You're basicall saying "our randomization at the beginning of the trial is key to avoid biases, so we can't reassign people from the treatment group to the other group, even if they practically don't get the treatment". The reason is if you allow people to switch, your assignment is no longer random. People who avoid the treatment may have different health properties than the ones who don't.

In essence, you need your trial to be robust and large enough that a few people not getting the treatment don't matter.

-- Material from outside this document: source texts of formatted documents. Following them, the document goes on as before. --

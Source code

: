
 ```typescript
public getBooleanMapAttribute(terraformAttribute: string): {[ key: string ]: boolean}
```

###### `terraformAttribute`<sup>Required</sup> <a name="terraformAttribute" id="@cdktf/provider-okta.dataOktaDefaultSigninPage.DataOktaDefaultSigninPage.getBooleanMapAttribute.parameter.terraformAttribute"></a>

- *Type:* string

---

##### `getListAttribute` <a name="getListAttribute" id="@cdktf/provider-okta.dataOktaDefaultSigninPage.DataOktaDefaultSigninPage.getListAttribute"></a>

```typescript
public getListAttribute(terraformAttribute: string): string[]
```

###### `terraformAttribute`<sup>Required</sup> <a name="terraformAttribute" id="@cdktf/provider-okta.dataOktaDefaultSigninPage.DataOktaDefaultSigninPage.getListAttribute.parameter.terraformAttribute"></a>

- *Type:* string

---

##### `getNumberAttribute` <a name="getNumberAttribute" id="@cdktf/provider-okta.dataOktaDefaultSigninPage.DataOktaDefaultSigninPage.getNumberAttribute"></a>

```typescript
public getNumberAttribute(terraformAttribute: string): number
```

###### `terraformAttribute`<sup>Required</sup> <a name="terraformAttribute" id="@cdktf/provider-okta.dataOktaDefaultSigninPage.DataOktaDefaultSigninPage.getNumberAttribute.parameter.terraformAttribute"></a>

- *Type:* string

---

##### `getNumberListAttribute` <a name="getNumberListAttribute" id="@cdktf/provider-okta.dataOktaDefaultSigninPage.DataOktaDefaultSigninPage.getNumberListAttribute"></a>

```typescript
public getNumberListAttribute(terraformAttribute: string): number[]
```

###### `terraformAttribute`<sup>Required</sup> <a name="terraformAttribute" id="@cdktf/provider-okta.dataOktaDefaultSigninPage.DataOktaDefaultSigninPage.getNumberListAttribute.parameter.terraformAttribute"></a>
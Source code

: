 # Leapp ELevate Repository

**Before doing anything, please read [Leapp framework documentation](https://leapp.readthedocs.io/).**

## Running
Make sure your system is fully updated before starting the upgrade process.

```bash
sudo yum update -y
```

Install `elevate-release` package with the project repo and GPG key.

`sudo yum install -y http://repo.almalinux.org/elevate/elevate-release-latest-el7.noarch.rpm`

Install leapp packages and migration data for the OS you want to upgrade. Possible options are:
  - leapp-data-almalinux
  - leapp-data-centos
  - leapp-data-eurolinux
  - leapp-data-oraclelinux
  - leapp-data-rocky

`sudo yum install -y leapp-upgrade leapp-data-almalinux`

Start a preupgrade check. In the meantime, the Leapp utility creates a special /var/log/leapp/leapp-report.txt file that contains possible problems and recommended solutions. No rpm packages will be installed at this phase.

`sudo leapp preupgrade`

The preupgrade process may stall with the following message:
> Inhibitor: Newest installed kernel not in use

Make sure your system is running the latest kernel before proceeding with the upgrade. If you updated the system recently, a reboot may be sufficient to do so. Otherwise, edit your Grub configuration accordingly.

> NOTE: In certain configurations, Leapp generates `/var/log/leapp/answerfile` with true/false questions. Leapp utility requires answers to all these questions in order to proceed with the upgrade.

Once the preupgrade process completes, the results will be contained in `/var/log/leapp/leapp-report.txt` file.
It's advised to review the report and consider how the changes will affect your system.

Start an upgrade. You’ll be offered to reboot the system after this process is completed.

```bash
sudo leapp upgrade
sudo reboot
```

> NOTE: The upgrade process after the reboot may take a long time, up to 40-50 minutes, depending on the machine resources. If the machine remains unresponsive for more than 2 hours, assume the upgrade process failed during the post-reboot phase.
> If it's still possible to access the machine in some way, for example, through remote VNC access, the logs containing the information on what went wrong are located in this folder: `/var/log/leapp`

Then the title is wrong, since colonoscopies actually do increase survival rates (everything would have surprised me a lot as someone who was saved by one), but rather that invitations for colonoscopies don't work. No idea why, but maybe people willing to do one go anyway while those unwilling are very unlikely to follow an invitation. Either way, the title is wrong, misleading and very clickbaity.
What you're saying is not totally correct. If you look only at patients that did get a colonoscopy, you cannot be sure that it is the colonoscopy that helps, or another variable (those people might monitor their health closer). Your assignment is not random any more so you cannot make any causal statement.
Thanks. That explanation on avoiding selection bias makes sense, but it seems like the study is saying those who choose to get a colonoscopy (whether invited or not) are 50% less likely to die of colon cancer.

Also I’m not sure if the article mentioned this, but the data seems to imply that the % of people who opted to get a colonoscopy was similar in the invited and control group.

That suggests something strange though – that those who were invited but non-tested were more likely to die of colon cancer than non-invitie non-testers.
I suppose that by refusing to get a colonoscopy even when specifically prompted to do so, you're maybe sorting yourself into a more "unhealthy" group than the general population of non-colonoscopy-havers.
That would make the outcome less surprising.
It would be unethical to refuse to invite someone with a family history of colon cancer. Thus I think it is perfectly reasonable to assume there is something different.